__INFORMATION PROVIDED__.

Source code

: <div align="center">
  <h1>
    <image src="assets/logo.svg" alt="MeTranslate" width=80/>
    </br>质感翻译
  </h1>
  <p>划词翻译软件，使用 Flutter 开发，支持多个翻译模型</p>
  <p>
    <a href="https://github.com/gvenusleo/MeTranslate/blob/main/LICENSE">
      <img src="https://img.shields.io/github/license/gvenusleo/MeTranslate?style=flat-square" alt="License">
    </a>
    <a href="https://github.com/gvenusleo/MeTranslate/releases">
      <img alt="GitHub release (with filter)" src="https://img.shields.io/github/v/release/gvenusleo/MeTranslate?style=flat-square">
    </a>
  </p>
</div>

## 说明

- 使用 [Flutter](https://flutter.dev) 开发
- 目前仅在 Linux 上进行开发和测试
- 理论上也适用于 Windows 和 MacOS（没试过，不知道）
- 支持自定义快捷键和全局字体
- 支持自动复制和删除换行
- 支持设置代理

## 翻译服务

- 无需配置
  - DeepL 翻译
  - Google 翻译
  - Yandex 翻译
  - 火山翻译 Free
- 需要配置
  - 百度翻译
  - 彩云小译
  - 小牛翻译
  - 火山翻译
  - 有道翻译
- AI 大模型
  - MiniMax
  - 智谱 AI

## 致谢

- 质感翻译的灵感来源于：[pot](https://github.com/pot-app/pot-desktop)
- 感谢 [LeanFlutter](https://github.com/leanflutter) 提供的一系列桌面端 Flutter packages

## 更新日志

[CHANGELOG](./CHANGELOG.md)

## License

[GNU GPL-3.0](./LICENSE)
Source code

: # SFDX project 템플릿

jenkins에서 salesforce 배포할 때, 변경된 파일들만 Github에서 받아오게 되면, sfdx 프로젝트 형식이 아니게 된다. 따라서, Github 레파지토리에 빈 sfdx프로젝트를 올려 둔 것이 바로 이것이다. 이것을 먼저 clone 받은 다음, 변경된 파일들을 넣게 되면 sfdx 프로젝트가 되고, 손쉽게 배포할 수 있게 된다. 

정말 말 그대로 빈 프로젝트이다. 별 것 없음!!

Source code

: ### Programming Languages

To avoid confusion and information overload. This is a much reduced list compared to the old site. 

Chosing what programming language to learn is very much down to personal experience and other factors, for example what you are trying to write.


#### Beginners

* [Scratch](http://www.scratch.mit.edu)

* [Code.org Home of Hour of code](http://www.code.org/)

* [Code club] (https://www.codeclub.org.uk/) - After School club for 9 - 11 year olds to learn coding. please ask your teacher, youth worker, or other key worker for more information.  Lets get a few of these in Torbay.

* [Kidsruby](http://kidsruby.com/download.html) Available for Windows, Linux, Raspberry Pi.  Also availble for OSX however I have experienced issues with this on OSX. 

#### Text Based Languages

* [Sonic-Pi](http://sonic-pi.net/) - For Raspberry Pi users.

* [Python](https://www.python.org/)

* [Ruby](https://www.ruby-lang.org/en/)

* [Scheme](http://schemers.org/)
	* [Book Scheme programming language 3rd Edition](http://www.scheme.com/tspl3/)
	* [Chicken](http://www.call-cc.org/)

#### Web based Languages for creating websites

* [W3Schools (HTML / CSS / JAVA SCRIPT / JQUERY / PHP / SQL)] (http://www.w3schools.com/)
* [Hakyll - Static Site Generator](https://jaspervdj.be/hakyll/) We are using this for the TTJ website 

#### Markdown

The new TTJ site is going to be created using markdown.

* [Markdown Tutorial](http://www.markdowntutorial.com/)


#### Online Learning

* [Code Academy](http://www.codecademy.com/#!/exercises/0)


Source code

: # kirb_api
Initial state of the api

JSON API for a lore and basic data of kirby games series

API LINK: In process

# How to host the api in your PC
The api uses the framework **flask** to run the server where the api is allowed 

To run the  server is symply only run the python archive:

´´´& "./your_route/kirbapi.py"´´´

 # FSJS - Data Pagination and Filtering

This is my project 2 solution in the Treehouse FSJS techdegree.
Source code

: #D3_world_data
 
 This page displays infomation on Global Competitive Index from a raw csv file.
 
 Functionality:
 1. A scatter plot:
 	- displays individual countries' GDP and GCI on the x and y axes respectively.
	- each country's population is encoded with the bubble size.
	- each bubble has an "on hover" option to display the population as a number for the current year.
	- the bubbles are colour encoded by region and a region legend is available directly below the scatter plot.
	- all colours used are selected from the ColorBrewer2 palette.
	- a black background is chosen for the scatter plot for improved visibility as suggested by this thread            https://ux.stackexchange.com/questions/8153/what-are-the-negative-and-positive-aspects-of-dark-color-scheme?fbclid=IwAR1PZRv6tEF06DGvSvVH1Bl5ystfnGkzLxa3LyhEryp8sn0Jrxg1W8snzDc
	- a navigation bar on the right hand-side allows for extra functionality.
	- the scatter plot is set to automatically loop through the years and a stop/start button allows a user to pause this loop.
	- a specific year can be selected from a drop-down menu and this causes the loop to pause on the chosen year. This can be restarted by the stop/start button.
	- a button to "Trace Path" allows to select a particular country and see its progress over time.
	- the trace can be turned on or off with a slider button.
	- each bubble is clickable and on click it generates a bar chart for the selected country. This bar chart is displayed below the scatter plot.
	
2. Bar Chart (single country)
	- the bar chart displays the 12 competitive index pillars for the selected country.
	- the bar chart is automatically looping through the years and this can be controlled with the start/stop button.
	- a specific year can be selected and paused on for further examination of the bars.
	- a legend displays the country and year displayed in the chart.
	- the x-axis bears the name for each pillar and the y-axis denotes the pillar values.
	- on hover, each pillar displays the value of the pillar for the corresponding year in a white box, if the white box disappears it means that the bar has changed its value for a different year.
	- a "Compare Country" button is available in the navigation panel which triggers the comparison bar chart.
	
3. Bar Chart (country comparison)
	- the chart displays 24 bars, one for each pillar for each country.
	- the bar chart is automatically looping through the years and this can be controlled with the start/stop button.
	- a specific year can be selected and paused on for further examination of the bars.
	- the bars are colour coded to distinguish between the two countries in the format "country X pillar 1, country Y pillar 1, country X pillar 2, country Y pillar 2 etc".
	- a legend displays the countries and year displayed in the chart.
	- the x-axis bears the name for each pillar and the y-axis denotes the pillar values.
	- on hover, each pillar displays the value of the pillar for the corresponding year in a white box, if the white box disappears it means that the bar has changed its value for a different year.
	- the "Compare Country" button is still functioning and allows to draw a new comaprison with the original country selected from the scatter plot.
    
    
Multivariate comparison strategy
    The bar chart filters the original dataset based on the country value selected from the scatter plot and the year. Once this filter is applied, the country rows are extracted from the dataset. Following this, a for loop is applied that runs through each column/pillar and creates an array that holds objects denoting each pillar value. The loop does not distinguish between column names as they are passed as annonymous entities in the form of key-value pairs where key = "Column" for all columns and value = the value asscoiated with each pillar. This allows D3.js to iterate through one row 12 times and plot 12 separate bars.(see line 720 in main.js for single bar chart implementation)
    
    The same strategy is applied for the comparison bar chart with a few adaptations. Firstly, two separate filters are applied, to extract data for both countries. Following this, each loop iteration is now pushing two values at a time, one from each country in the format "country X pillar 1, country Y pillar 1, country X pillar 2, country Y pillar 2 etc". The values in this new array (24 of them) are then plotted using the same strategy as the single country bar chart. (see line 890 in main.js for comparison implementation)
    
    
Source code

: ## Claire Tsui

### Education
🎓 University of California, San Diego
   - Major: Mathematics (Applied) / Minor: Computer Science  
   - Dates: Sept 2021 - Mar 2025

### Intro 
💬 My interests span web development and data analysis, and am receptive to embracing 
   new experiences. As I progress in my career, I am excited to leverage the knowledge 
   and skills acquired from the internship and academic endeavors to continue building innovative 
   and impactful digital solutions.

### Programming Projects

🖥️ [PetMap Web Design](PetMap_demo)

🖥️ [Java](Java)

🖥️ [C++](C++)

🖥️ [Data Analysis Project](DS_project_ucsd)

__DIRECTIONS FOR THIS TASK__. Both the line containing "- 感谢 [LeanFlutter](https://github.com/leanflutter)" and the line containing "jenkins에서 salesforce 배포할" belong in the answer. Print them and every line above that falls between them exactly, and no others.

__THE COMPLETED TASK__.
- 感谢 [LeanFlutter](https://github.com/leanflutter) 提供的一系列桌面端 Flutter packages

## 更新日志

[CHANGELOG](./CHANGELOG.md)

## License

[GNU GPL-3.0](./LICENSE)
Source code

: # SFDX project 템플릿

jenkins에서 salesforce 배포할 때, 변경된 파일들만 Github에서 받아오게 되면, sfdx 프로젝트 형식이 아니게 된다. 따라서, Github 레파지토리에 빈 sfdx프로젝트를 올려 둔 것이 바로 이것이다. 이것을 먼저 clone 받은 다음, 변경된 파일들을 넣게 되면 sfdx 프로젝트가 되고, 손쉽게 배포할 수 있게 된다. 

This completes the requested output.